Autobiography by Alan Paton

Journey Continued: An Autobiography is the second part of South African writer Alan Paton's autobiography. The first book was Towards the Mountain. In his Journey, he wrote about his life after the publication of his debut novel, Cry the Beloved Country (1948), which was so influential.

Paton had completed the writing and correction of this book, but he died in 1988, before it was published later that year.

==Topics==

The book addresses a wide variety of topics, personal, professional, philosophical, and political. For example, it discusses the way in which Paton's Cry, The Beloved Country was adapted for Broadway theatre. It also discusses the Christian basis for Paton's activism.

Journey Continued outlines Paton's long and deep involvement with the Liberal Party of South Africa. He explores his views on liberalism and its distinction from other political philosophies.

==Quotations==

"Between communists and liberals ... there is a fundamental incompatibility. ... A liberal cannot accept that the use of any means is justifiable if the end is good; a communist can.
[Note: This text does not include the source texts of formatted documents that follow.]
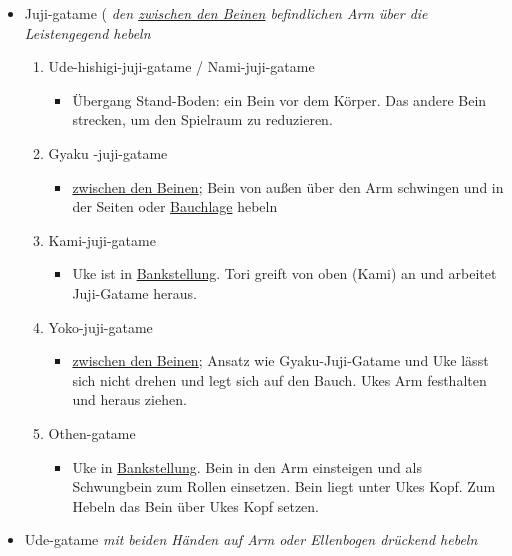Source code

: \documentclass[justified, a4paper, notitlepage, captions=tableheading, nobib]{tufte-handout}
\begin{document}
\begin{itemize}
\item Juji-gatame (
\emph{den \hyperref[orga527e99]{zwischen den Beinen} befindlichen Arm über die Leistengegend hebeln}

\begin{enumerate}
\item Ude-hishigi-juji-gatame / Nami-juji-gatame
\begin{itemize}
\item Übergang Stand-Boden: ein Bein vor dem Körper. Das andere Bein strecken, um den Spielraum zu reduzieren.
\end{itemize}
\item Gyaku -juji-gatame 
\begin{itemize}
\item \hyperref[orga527e99]{zwischen den Beinen}; Bein von außen über den Arm schwingen und in der Seiten oder \hyperref[orgffa54d6]{Bauchlage} hebeln
\end{itemize}
\item Kami-juji-gatame 
\begin{itemize}
\item Uke ist in \hyperref[orgf95c5ab]{Bankstellung}. Tori greift von oben (Kami) an und arbeitet Juji-Gatame heraus.
\end{itemize}
\item Yoko-juji-gatame
\begin{itemize}
\item \hyperref[orga527e99]{zwischen den Beinen}; Ansatz wie Gyaku-Juji-Gatame und Uke lässt sich nicht drehen und legt sich auf den Bauch. Ukes Arm festhalten und heraus ziehen.
\end{itemize}
\item Othen-gatame 
\begin{itemize}
\item Uke in \hyperref[orgf95c5ab]{Bankstellung}. Bein in den Arm einsteigen und als Schwungbein zum Rollen einsetzen. Bein liegt unter Ukes Kopf. Zum Hebeln das Bein über Ukes Kopf setzen.
\end{itemize}
\end{enumerate}

\item Ude-gatame 
\emph{mit beiden Händen auf Arm oder Ellenbogen drückend hebeln}


\end{itemize}
\end{document}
A liberal shrinks from the idea of a centrally controlled society, and a centrally controlled economy; a communist does not. The liberal belief in the separation of powers is not acceptable to communists. A liberal believes that a centrally controlled economy kills private initiative and drive, and leads to a drab and dreary existence. A liberal believes in the rule of law, the communist believes in the rule of the party."